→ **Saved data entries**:
··········
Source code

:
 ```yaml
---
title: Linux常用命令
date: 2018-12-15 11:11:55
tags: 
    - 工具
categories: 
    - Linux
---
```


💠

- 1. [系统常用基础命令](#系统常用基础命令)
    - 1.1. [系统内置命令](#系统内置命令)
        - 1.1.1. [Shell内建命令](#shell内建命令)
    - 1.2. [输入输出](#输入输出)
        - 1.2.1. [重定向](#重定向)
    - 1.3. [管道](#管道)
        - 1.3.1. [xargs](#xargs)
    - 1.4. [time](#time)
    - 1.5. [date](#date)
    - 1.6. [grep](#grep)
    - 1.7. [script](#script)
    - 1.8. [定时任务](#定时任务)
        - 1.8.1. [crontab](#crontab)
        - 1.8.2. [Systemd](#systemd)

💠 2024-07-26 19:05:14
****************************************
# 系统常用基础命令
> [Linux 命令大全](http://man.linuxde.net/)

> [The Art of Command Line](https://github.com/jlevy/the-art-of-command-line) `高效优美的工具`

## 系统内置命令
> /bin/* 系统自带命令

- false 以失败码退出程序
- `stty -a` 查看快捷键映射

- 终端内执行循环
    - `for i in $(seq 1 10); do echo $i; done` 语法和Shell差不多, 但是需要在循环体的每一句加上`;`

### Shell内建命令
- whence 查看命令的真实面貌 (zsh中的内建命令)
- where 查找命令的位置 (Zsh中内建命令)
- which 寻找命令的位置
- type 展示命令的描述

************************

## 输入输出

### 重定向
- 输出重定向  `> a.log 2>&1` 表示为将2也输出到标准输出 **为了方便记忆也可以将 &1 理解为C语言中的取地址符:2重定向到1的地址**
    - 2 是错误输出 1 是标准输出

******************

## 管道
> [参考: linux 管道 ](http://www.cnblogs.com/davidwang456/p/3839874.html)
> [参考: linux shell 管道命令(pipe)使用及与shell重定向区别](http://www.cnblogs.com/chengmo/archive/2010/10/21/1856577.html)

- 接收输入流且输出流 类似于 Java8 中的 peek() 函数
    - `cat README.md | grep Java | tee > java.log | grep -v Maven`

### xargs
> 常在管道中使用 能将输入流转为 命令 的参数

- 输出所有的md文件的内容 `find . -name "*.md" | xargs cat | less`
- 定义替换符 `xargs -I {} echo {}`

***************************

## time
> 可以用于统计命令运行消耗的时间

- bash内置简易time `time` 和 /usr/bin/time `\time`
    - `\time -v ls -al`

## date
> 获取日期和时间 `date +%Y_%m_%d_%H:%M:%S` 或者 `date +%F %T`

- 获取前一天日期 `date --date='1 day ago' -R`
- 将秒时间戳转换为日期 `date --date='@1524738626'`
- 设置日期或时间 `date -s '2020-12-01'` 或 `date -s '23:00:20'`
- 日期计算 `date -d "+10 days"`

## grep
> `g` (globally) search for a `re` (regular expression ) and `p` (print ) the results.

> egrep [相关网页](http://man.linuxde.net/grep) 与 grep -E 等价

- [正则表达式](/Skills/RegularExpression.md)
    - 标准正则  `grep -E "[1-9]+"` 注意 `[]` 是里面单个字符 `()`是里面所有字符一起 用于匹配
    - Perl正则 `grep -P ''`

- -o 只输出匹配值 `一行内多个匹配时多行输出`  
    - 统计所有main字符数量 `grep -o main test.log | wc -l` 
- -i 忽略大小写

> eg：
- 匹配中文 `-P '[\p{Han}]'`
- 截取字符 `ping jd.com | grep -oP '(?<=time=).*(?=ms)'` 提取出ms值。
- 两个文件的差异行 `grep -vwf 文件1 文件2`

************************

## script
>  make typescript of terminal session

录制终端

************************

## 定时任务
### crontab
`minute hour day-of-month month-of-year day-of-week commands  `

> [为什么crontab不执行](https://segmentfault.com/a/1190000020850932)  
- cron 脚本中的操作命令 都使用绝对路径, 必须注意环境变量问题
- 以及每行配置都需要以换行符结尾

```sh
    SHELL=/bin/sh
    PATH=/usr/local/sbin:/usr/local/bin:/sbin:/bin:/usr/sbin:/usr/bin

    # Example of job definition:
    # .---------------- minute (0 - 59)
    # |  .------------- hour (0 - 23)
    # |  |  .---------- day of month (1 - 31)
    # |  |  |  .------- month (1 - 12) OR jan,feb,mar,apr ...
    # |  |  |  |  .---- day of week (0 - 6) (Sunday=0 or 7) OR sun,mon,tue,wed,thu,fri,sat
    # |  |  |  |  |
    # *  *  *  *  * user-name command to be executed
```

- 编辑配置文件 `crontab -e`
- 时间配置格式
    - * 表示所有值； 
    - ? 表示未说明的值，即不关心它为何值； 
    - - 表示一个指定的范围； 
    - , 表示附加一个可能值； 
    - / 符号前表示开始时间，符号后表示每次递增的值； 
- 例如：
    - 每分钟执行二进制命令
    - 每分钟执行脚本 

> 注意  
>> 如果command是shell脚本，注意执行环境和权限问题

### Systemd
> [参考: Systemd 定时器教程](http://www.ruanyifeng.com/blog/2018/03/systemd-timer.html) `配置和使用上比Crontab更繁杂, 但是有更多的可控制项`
··········
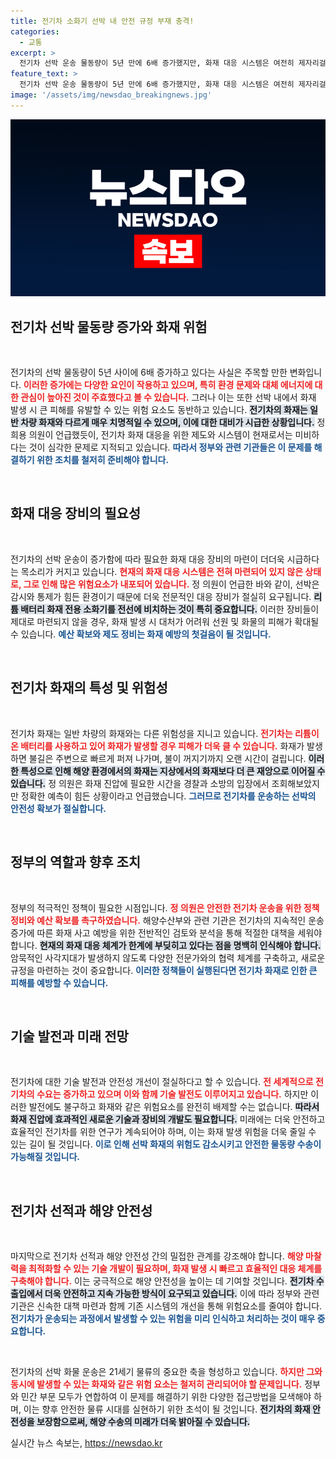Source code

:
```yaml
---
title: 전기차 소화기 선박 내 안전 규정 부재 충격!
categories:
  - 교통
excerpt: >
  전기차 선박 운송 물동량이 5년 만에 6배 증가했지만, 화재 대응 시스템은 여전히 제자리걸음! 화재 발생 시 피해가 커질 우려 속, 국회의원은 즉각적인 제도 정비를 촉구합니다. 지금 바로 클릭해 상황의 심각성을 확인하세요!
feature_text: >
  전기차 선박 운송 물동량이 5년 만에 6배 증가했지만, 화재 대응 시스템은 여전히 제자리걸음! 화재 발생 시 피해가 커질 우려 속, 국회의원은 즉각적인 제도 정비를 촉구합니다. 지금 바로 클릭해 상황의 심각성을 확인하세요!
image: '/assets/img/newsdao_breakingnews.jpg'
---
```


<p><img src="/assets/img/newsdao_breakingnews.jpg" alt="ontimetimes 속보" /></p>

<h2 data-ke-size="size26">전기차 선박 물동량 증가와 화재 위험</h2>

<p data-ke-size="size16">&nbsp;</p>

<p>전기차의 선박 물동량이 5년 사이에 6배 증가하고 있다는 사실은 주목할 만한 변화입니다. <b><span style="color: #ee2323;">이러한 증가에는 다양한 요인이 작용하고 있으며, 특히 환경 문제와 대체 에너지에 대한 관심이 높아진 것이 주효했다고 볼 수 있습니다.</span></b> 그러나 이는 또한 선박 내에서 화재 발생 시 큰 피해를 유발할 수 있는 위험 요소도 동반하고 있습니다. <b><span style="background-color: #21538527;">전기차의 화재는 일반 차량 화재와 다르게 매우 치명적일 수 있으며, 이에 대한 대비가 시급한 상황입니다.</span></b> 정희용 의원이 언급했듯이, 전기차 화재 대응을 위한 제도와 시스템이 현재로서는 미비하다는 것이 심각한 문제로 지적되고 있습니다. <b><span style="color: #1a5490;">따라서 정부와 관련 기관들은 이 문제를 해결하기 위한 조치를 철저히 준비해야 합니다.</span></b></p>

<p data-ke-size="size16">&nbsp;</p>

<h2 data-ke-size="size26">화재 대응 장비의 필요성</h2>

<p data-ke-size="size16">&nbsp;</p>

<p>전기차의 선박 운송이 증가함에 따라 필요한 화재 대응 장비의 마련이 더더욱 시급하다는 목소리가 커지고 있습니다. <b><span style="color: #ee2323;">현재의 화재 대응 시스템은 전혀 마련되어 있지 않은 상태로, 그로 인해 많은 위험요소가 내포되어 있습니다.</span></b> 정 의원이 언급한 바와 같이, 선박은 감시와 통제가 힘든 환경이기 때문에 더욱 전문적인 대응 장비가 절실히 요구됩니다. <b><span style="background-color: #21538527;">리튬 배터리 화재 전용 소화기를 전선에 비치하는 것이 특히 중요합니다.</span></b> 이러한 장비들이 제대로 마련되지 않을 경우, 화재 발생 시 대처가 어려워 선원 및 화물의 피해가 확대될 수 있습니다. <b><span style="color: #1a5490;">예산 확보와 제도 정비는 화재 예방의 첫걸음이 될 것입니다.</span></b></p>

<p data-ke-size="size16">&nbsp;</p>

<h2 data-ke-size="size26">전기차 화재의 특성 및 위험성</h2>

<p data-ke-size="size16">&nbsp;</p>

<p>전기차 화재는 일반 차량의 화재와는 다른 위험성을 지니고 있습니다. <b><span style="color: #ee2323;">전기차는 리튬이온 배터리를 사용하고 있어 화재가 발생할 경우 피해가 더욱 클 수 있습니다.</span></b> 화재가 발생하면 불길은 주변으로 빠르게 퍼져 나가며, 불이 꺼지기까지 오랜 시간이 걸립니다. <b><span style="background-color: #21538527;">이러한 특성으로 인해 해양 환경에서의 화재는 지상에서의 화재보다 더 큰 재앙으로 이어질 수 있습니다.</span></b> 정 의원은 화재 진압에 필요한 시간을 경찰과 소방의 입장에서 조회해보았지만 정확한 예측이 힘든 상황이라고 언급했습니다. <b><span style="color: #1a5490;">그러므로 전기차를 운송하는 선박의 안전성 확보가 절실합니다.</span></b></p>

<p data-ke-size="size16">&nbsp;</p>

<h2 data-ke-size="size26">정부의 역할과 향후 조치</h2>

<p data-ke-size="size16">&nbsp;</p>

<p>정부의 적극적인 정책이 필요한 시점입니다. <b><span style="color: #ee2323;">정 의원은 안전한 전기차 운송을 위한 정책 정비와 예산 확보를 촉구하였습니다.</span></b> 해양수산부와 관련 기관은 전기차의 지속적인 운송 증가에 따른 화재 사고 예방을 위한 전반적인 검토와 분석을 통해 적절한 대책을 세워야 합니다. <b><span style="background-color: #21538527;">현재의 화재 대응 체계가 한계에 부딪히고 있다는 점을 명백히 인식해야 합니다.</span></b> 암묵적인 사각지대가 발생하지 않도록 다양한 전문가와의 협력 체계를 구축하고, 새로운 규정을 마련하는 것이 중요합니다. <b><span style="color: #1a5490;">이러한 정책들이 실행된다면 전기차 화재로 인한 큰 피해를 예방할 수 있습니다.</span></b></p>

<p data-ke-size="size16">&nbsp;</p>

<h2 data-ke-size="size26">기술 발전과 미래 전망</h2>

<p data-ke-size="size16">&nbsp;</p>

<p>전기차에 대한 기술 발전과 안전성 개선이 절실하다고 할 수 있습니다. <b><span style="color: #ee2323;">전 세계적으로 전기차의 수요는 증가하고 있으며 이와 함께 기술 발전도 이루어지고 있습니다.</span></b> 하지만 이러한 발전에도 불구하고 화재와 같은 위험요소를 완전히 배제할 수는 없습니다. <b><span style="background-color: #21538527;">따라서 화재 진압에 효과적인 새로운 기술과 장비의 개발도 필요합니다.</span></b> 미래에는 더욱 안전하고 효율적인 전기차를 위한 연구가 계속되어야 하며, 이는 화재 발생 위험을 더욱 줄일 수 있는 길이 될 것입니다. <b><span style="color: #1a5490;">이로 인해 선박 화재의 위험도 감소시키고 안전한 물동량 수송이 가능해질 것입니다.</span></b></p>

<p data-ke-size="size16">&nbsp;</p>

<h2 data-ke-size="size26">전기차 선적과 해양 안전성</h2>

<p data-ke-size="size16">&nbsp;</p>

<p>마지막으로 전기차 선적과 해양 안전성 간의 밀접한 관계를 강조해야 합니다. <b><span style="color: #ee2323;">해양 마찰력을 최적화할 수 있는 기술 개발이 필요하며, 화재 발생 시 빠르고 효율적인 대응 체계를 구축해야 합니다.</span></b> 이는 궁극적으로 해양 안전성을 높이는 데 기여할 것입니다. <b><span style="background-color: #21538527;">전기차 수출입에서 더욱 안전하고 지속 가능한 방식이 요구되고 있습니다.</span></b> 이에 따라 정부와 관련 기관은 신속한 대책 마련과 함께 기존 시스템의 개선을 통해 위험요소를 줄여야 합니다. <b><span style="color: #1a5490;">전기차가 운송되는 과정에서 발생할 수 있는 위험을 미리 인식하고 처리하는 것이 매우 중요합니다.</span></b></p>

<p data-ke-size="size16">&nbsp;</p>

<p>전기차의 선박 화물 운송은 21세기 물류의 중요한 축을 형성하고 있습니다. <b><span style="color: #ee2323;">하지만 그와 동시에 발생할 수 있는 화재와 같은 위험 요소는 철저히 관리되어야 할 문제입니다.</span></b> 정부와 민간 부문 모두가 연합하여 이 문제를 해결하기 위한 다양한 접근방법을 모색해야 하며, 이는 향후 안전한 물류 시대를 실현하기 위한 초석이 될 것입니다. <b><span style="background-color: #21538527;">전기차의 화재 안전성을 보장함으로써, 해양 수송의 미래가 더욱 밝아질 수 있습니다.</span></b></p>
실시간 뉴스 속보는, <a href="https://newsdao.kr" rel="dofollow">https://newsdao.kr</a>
··········
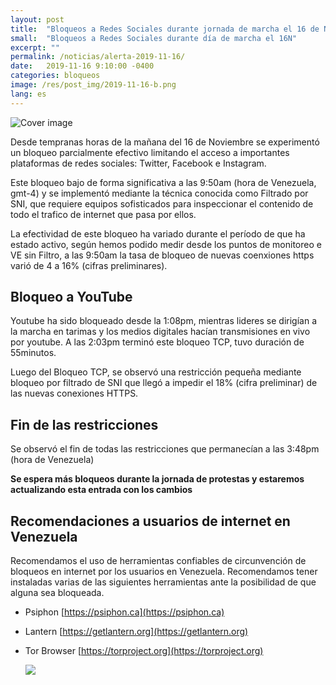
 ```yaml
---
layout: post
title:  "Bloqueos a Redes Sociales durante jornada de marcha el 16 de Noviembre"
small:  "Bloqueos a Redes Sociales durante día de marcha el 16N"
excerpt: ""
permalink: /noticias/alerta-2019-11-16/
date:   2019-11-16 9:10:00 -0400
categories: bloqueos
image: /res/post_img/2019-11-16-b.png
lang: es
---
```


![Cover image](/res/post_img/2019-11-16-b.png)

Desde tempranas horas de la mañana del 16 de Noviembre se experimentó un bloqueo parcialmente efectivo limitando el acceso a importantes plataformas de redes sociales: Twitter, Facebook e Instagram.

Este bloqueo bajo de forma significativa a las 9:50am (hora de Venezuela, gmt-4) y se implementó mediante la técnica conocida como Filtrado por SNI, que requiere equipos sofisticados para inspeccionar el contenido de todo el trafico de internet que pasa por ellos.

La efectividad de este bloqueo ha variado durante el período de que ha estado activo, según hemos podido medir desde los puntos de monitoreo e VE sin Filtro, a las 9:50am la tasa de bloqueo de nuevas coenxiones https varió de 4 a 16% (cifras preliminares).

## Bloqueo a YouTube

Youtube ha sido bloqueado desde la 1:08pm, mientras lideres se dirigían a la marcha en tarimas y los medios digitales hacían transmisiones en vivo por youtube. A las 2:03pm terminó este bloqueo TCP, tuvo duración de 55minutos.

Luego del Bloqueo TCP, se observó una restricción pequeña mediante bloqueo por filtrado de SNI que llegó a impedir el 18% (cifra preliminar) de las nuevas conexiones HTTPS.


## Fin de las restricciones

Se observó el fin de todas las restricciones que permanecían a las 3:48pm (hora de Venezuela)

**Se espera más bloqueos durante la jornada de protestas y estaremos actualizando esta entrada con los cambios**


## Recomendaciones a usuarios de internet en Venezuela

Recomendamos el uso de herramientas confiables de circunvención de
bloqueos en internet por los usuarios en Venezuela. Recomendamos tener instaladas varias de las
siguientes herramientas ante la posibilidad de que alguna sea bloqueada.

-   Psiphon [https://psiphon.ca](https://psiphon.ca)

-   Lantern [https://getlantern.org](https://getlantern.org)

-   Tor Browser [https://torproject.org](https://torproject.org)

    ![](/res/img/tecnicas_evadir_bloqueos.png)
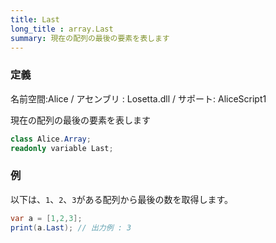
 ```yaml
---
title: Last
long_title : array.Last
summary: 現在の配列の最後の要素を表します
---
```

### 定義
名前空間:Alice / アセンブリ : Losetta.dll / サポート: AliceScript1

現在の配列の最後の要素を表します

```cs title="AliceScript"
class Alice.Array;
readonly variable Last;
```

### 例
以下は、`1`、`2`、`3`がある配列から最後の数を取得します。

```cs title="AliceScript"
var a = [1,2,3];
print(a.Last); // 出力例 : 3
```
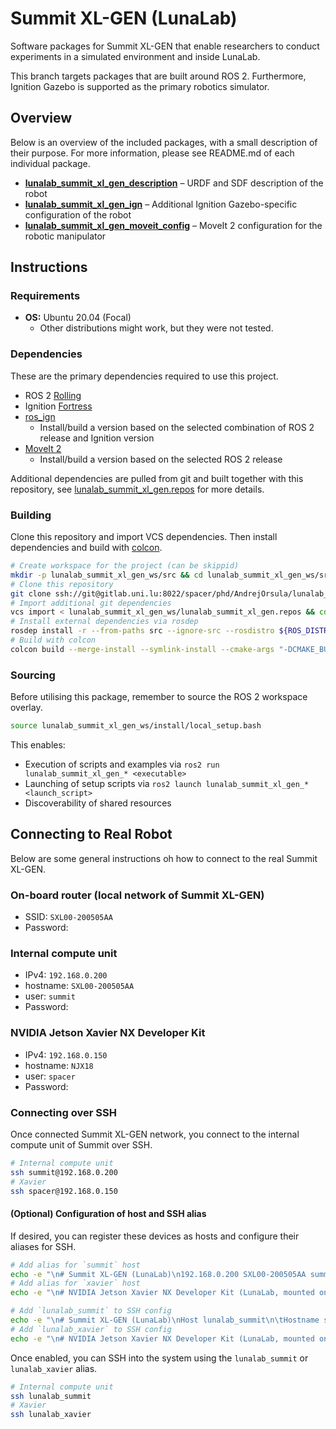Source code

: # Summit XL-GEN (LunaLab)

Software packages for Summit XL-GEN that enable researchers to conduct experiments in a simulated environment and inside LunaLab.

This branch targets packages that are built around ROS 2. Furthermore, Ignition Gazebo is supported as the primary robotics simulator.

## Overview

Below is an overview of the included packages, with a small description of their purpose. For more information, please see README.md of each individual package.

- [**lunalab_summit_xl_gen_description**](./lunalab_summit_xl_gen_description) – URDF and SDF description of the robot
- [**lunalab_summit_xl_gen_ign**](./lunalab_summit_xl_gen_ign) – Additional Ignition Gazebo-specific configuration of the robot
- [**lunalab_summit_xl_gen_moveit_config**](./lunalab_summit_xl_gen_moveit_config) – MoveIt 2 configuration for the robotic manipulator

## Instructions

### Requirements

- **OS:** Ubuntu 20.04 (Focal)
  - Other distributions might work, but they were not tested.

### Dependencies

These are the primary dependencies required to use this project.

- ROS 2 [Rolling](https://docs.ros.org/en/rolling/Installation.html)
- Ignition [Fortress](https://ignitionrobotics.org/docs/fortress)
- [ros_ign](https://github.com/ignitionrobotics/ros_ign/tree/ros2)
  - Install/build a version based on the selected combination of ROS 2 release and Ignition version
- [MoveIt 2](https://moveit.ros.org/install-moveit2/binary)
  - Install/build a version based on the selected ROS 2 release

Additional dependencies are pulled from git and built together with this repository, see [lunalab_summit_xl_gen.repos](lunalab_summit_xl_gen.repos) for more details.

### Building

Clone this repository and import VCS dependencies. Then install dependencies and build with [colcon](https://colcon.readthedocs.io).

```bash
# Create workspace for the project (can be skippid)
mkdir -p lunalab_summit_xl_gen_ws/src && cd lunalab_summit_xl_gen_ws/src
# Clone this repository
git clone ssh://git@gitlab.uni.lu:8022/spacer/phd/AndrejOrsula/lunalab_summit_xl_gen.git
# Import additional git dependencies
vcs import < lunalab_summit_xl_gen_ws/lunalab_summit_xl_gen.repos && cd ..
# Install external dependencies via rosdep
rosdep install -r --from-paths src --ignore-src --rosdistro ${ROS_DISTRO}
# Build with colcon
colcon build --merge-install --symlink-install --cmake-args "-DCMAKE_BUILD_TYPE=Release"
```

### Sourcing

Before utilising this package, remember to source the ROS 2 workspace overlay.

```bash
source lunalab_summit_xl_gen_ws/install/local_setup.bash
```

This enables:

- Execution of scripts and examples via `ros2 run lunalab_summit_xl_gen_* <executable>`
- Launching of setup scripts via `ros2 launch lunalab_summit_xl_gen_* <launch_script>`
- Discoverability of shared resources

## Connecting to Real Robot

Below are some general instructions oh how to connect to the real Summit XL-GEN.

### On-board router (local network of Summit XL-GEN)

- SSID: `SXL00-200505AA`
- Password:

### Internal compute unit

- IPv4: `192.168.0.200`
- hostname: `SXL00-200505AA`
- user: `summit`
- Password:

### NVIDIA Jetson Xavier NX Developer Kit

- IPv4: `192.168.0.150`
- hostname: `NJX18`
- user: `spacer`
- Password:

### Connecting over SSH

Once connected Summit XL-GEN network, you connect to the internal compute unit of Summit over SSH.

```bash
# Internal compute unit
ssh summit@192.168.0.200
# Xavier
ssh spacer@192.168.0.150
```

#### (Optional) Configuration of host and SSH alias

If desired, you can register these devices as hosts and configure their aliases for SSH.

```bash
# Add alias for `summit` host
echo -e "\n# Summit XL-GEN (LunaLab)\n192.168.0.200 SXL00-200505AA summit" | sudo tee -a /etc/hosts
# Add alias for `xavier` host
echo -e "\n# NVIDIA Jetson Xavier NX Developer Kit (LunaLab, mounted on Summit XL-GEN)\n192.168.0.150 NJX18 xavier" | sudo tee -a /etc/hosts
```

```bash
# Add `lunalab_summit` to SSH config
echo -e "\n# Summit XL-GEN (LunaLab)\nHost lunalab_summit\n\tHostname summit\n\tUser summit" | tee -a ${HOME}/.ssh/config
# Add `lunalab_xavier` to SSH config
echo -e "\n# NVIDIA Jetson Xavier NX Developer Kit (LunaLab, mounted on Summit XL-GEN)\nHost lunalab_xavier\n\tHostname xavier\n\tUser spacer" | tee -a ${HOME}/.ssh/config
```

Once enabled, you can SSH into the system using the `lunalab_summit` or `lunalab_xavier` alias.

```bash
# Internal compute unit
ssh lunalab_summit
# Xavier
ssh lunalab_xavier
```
··········
→ **Task item**: Find the number of lines in the entries above that hold the string "marcha", and write only that number.

→ **Solution for this problem**: 3